[Task directions] What lines below contain the string "gmail"? List them all.

[Collected data entries]
^^^^^^^^^^^^^^^^

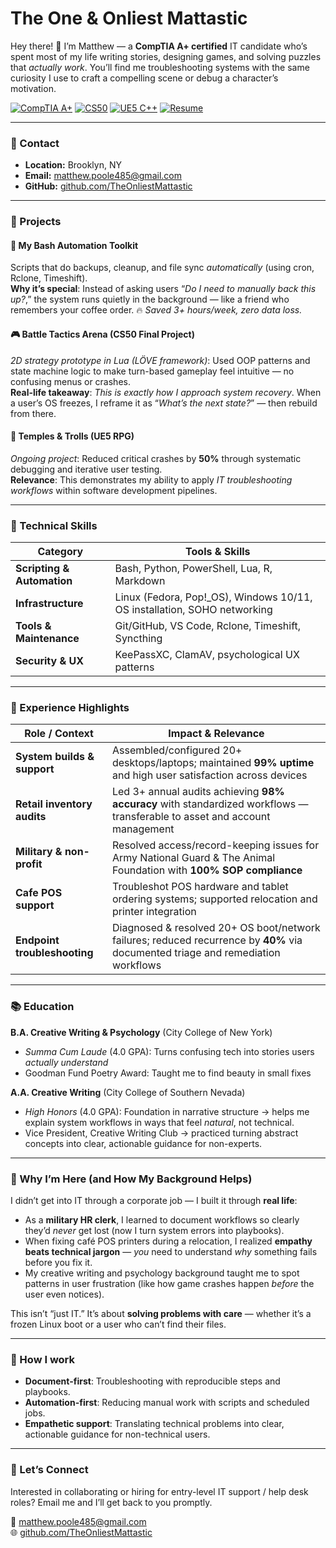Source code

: # The One & Onliest Mattastic 

Hey there! 👋 I’m Matthew — a **CompTIA A+ certified** IT candidate who’s spent most of my life writing stories, designing games, and solving puzzles that *actually work*. You’ll find me troubleshooting systems with the same curiosity I use to craft a compelling scene or debug a character’s motivation.  

[![CompTIA A+](https://img.shields.io/badge/CompTIA%20A+-Certified-green)](/images/A+-pdf.pdf)
[![CS50](https://img.shields.io/badge/CS50%20Intro%20to%20CS-blue)](/images/CS50_introCS.pdf)
[![UE5 C++](https://img.shields.io/badge/Unreal%20Engine%205-C%2B%2B-blue)](/images/UE5_C++Dev.pdf)
[![Resume](https://img.shields.io/badge/Download%20Resume-PDF-green)](https://raw.githubusercontent.com/theonliestmattastic/theonliestmattastic.github.io/main/resume.pdf)  

---

### 🪪 Contact

- **Location:** Brooklyn, NY  
- **Email:** [matthew.poole485@gmail.com](mailto:matthew.poole485@gmail.com)  
- **GitHub:** [github.com/TheOnliestMattastic](https://github.com/TheOnliestMattastic)  

---

### 📐 Projects

#### 🔐 **My Bash Automation Toolkit**
Scripts that do backups, cleanup, and file sync *automatically* (using cron, Rclone, Timeshift).  
**Why it’s special**: Instead of asking users “*Do I need to manually back this up?*,” the system runs quietly in the background — like a friend who remembers your coffee order. 🔥 *Saved 3+ hours/week, zero data loss.*  

#### 🎮 **Battle Tactics Arena** (CS50 Final Project)
*2D strategy prototype in Lua (LÖVE framework)*: Used OOP patterns and state machine logic to make turn-based gameplay feel intuitive — no confusing menus or crashes.  
**Real-life takeaway**: *This is exactly how I approach system recovery*. When a user’s OS freezes, I reframe it as “*What’s the next state?*” — then rebuild from there.  

#### 🏰 **Temples & Trolls** (UE5 RPG)
*Ongoing project*: Reduced critical crashes by **50%** through systematic debugging and iterative user testing.  
**Relevance**: This demonstrates my ability to apply *IT troubleshooting workflows* within software development pipelines. 

---

### 🧰 Technical Skills

| Category                   | Tools & Skills                                                           | 
|----------------------------|--------------------------------------------------------------------------|
| **Scripting & Automation** | Bash, Python, PowerShell, Lua, R, Markdown                               | 
| **Infrastructure**         | Linux (Fedora, Pop!_OS), Windows 10/11, OS installation, SOHO networking | 
| **Tools & Maintenance**    | Git/GitHub, VS Code, Rclone, Timeshift, Syncthing                        |
| **Security & UX**          | KeePassXC, ClamAV, psychological UX patterns                             |

---

### 💼 Experience Highlights

| Role / Context               | Impact & Relevance                                                                                                               |
|------------------------------|----------------------------------------------------------------------------------------------------------------------------------|
| **System builds & support**  | Assembled/configured 20+ desktops/laptops; maintained **99% uptime** and high user satisfaction across devices                   |
| **Retail inventory audits**  | Led 3+ annual audits achieving **98% accuracy** with standardized workflows — transferable to asset and account management       |
| **Military & non-profit**    | Resolved access/record-keeping issues for Army National Guard & The Animal Foundation with **100% SOP compliance**               |
| **Cafe POS support**         | Troubleshot POS hardware and tablet ordering systems; supported relocation and printer integration                               |
| **Endpoint troubleshooting** | Diagnosed & resolved 20+ OS boot/network failures; reduced recurrence by **40%** via documented triage and remediation workflows |

---

### 📚 Education

**B.A. Creative Writing & Psychology** (City College of New York)  
- *Summa Cum Laude* (4.0 GPA): Turns confusing tech into stories users *actually understand*  
- Goodman Fund Poetry Award: Taught me to find beauty in small fixes  

**A.A. Creative Writing** (City College of Southern Nevada)  
- *High Honors* (4.0 GPA): Foundation in narrative structure → helps me explain system workflows in ways that feel *natural*, not technical.  
- Vice President, Creative Writing Club → practiced turning abstract concepts into clear, actionable guidance for non-experts.  

---

### 🌱 Why I’m Here (and How My Background Helps)

I didn’t get into IT through a corporate job — I built it through **real life**:  
- As a **military HR clerk**, I learned to document workflows so clearly they’d *never* get lost (now I turn system errors into playbooks).  
- When fixing café POS printers during a relocation, I realized **empathy beats technical jargon** — *you* need to understand *why* something fails before you fix it.  
- My creative writing and psychology background taught me to spot patterns in user frustration (like how game crashes happen *before* the user even notices).  

This isn’t “just IT.” It’s about **solving problems with care** — whether it’s a frozen Linux boot or a user who can’t find their files.  

---

### 🔧 How I work

- **Document-first**: Troubleshooting with reproducible steps and playbooks.  
- **Automation-first**: Reducing manual work with scripts and scheduled jobs.  
- **Empathetic support**: Translating technical problems into clear, actionable guidance for non-technical users.  

---

### 👋 Let’s Connect

Interested in collaborating or hiring for entry-level IT support / help desk roles? Email me and I’ll get back to you promptly.  

📧 [matthew.poole485@gmail.com](mailto:matthew.poole485@gmail.com)  
🌐 [github.com/TheOnliestMattastic](https://github.com/TheOnliestMattastic)
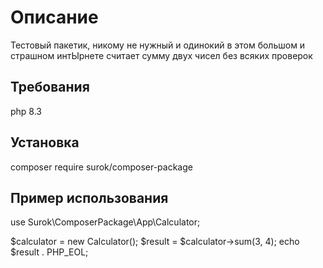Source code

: # Описание

Тестовый пакетик, никому не нужный и одинокий в этом большом и страшном интЫрнете
считает сумму двух чисел без всяких проверок

## Требования

php 8.3

## Установка 

composer require surok/composer-package

## Пример использования

use Surok\ComposerPackage\App\Calculator;

$calculator = new Calculator();
$result = $calculator->sum(3, 4);
echo $result . PHP_EOL;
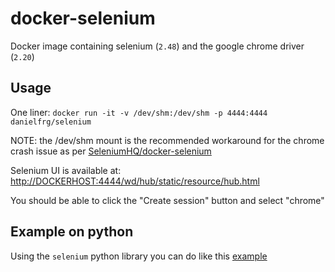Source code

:docker-selenium
===============

Docker image containing selenium (`2.48`) and the google chrome driver (`2.20`)

## Usage

One liner: `docker run -it -v /dev/shm:/dev/shm -p 4444:4444 danielfrg/selenium`

NOTE: the /dev/shm mount is the recommended workaround for the chrome crash issue as per [SeleniumHQ/docker-selenium](https://github.com/SeleniumHQ/docker-selenium#running-the-images)

Selenium UI is available at:
[http://DOCKERHOST:4444/wd/hub/static/resource/hub.html](http://DOCKERHOST:4444/wd/hub/static/resource/hub.html)

You should be able to click the "Create session" button and select "chrome"

## Example on python

Using the `selenium` python library you can do like this
[example](http://nbviewer.ipython.org/github/danielfrg/docker-selenium/blob/master/example/notebook.ipynb)
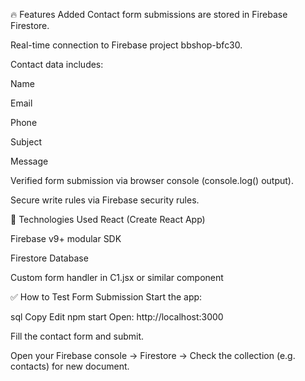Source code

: 🔥 Features Added
Contact form submissions are stored in Firebase Firestore.

Real-time connection to Firebase project bbshop-bfc30.

Contact data includes:

Name

Email

Phone

Subject

Message

Verified form submission via browser console (console.log() output).

Secure write rules via Firebase security rules.

🧩 Technologies Used
React (Create React App)

Firebase v9+ modular SDK

Firestore Database

Custom form handler in C1.jsx or similar component

✅ How to Test Form Submission
Start the app:

sql
Copy
Edit
npm start
Open:
http://localhost:3000

Fill the contact form and submit.

Open your Firebase console → Firestore → Check the collection (e.g. contacts) for new document.


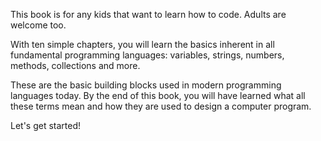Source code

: This book is for any kids that want to learn how to code. Adults are welcome too.

With ten simple chapters, you will learn the basics inherent in all fundamental programming languages: variables, strings, numbers, methods, collections and more.

These are the basic building blocks used in modern programming languages today. By the end of this book, you will have learned what all these terms mean and how they are used to design a computer program.

Let's get started!
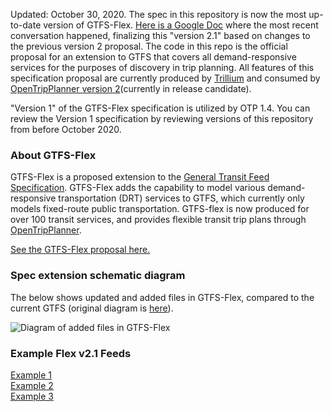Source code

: Updated: October 30, 2020. The spec in this repository is now the most up-to-date version of GTFS-Flex.  [Here is a Google Doc](https://docs.google.com/document/d/1PyYK6JVzz52XEx3FXqAJmoVefHFqZTHS4Mpn20dTuKE/edit#) where the most recent conversation happened, finalizing this "version 2.1" based on changes to the previous version 2 proposal. The code in this repo is the official proposal for an extension to GTFS that covers all demand-responsive services for the purposes of discovery in trip planning. All features of this specification proposal are currently produced by [Trillium](https://trilliumtransit.com/) and consumed by [OpenTripPlanner version 2](http://docs.opentripplanner.org/en/2.0-rc/)(currently in release candidate).

"Version 1" of the GTFS-Flex specification is utilized by OTP 1.4. You can review the Version 1 specification by reviewing versions of this repository from before October 2020.

### About GTFS-Flex

GTFS-Flex is a proposed extension to the [General Transit Feed Specification](http://gtfs.org/). GTFS-Flex adds the capability to model various demand-responsive transportation (DRT) services to GTFS, which currently only models fixed-route public transportation. GTFS-flex is now produced for over 100 transit services, and provides flexible transit trip plans through [OpenTripPlanner](https://www.opentripplanner.org/).

[See the GTFS-Flex proposal here.](spec/reference.md)

### Spec extension schematic diagram

The below shows updated and added files in GTFS-Flex, compared to the current GTFS (original diagram is [here](https://docs.google.com/drawings/d/1g1kuTZPLFphMa942htywksIhxXqM_mMFCROOiEw5eNo/edit?usp=sharing)).

![Diagram of added files in GTFS-Flex](spec/GTFS_GTFS-flex_2.1_Schema_Diagram.png)

### Example Flex v2.1 Feeds
[Example 1](spec/Flex_v2.1_Example_1.zip)<br>[Example 2](spec/Flex_v2.1_Example_2.zip)<br>[Example 3](spec/Flex_v2.1_Example_3.zip)

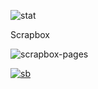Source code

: 

![stat](https://github-readme-stats.vercel.app/api?username=suto3&show_icons=true)

Scrapbox

![scrapbox-pages](https://img.shields.io/badge/dynamic/json.svg?labelColor=e0e0e0&color=a0a0a0&style=for-the-badge&label=🌱suto3&suffix=+頁&query=$.count&url=https://scrapbox.io/api/pages/suto3#.svg)

[![sb](https://ricapitolare.vercel.app/svg?url=https://scrapbox.io/suto3#.svg)](https://scrapbox.io/suto3)

<!--
### Hi there 👋
**suto3/suto3** is a ✨ _special_ ✨ repository because its `README.md` (this file) appears on your GitHub profile.

Here are some ideas to get you started:

- 🔭 I’m currently working on ...
- 🌱 I’m currently learning ...
- 👯 I’m looking to collaborate on ...
- 🤔 I’m looking for help with ...
- 💬 Ask me about ...
- 📫 How to reach me: ...
- 😄 Pronouns: ...
- ⚡ Fun fact: ...
-->
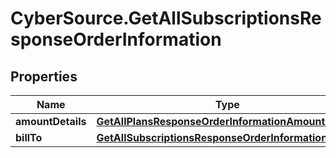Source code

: # CyberSource.GetAllSubscriptionsResponseOrderInformation

## Properties
Name | Type | Description | Notes
------------ | ------------- | ------------- | -------------
**amountDetails** | [**GetAllPlansResponseOrderInformationAmountDetails**](GetAllPlansResponseOrderInformationAmountDetails.md) |  | [optional] 
**billTo** | [**GetAllSubscriptionsResponseOrderInformationBillTo**](GetAllSubscriptionsResponseOrderInformationBillTo.md) |  | [optional]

^^^^^^^^^^^^^^^^

[Response area]
- **Email:** [matthew.poole485@gmail.com](mailto:matthew.poole485@gmail.com)  
📧 [matthew.poole485@gmail.com](mailto:matthew.poole485@gmail.com)  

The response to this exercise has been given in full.